The RLR.LOCK bit works like a one-shot flag:
Initial state: RLR.LOCK = 0
Master A locks semaphore → RLR.LOCK = 1
Any master reads RLR → returns 1, then RLR.LOCK is cleared back to 0
Any master reads RLR → returns 0 (flag is now cleared)
Master B locks semaphore → RLR.LOCK = 1
...
This is what makes the RLR-based hsem_take algorithm work:
step ① read RLR[n] → clears any stale LOCK flag
step ② write R[n] → attempt lock (if we succeed, RLR.LOCK becomes 1)
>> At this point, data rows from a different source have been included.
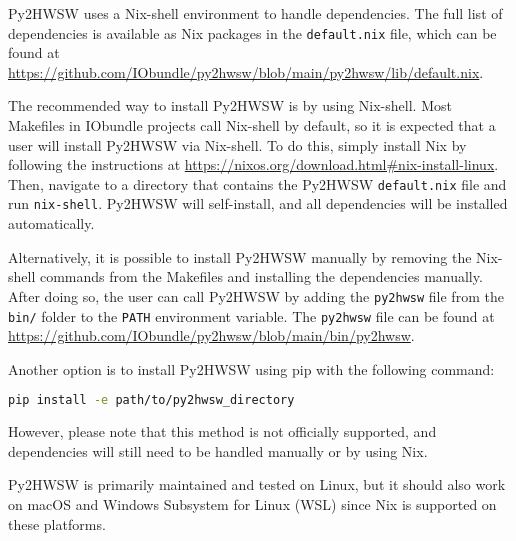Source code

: %

Py2HWSW uses a Nix-shell environment to handle dependencies. The full list of dependencies is available as Nix packages in the \texttt{default.nix} file, which can be found at \url{https://github.com/IObundle/py2hwsw/blob/main/py2hwsw/lib/default.nix}.

The recommended way to install Py2HWSW is by using Nix-shell. Most Makefiles in IObundle projects call Nix-shell by default, so it is expected that a user will install Py2HWSW via Nix-shell. To do this, simply install Nix by following the instructions at \url{https://nixos.org/download.html#nix-install-linux}. Then, navigate to a directory that contains the Py2HWSW \texttt{default.nix} file and run \texttt{nix-shell}. Py2HWSW will self-install, and all dependencies will be installed automatically.

Alternatively, it is possible to install Py2HWSW manually by removing the Nix-shell commands from the Makefiles and installing the dependencies manually. After doing so, the user can call Py2HWSW by adding the \texttt{py2hwsw} file from the \texttt{bin/} folder to the \texttt{PATH} environment variable. The \texttt{py2hwsw} file can be found at \url{https://github.com/IObundle/py2hwsw/blob/main/bin/py2hwsw}.

Another option is to install Py2HWSW using pip with the following command:
\begin{lstlisting}[language=bash]
pip install -e path/to/py2hwsw_directory
\end{lstlisting}
However, please note that this method is not officially supported, and dependencies will still need to be handled manually or by using Nix.

Py2HWSW is primarily maintained and tested on Linux, but it should also work on macOS and Windows Subsystem for Linux (WSL) since Nix is supported on these platforms.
step ③ read RLR[n] → LOCK=1 + COREID matches ours → we locked it
LOCK=0 → someone else held it, retry
Because step ① guarantees the flag starts at 0, a LOCK=1 in step ③ can only have been set by our write in step ② (assuming no other master with our COREID is racing — which holds in a dual-core system where CM7=3 and CM4=1).
┌───────────────────────────────────────────────────────┐
│ CM4 reads 0x24000008 (DIAG) │
│ ┌─── AXI SRAM ────────────────────────────┐ │
│ │ Normal SRAM read, NO read-buffer issue │ │
│ │ (AXI read buffer only affects │ │
│ │ peripheral address range like HSEM) │ │
│ └──────────────────────────────────────────┘ │
│ │
│ Bus vs HSEM reads: │
│ HSEM_R[n] → stale data on first read after write │
│ HSEM_RLR[n] → always correct (different address) │
│ SRAM (like DIAG) → always correct │
└───────────────────────────────────────────────────────┘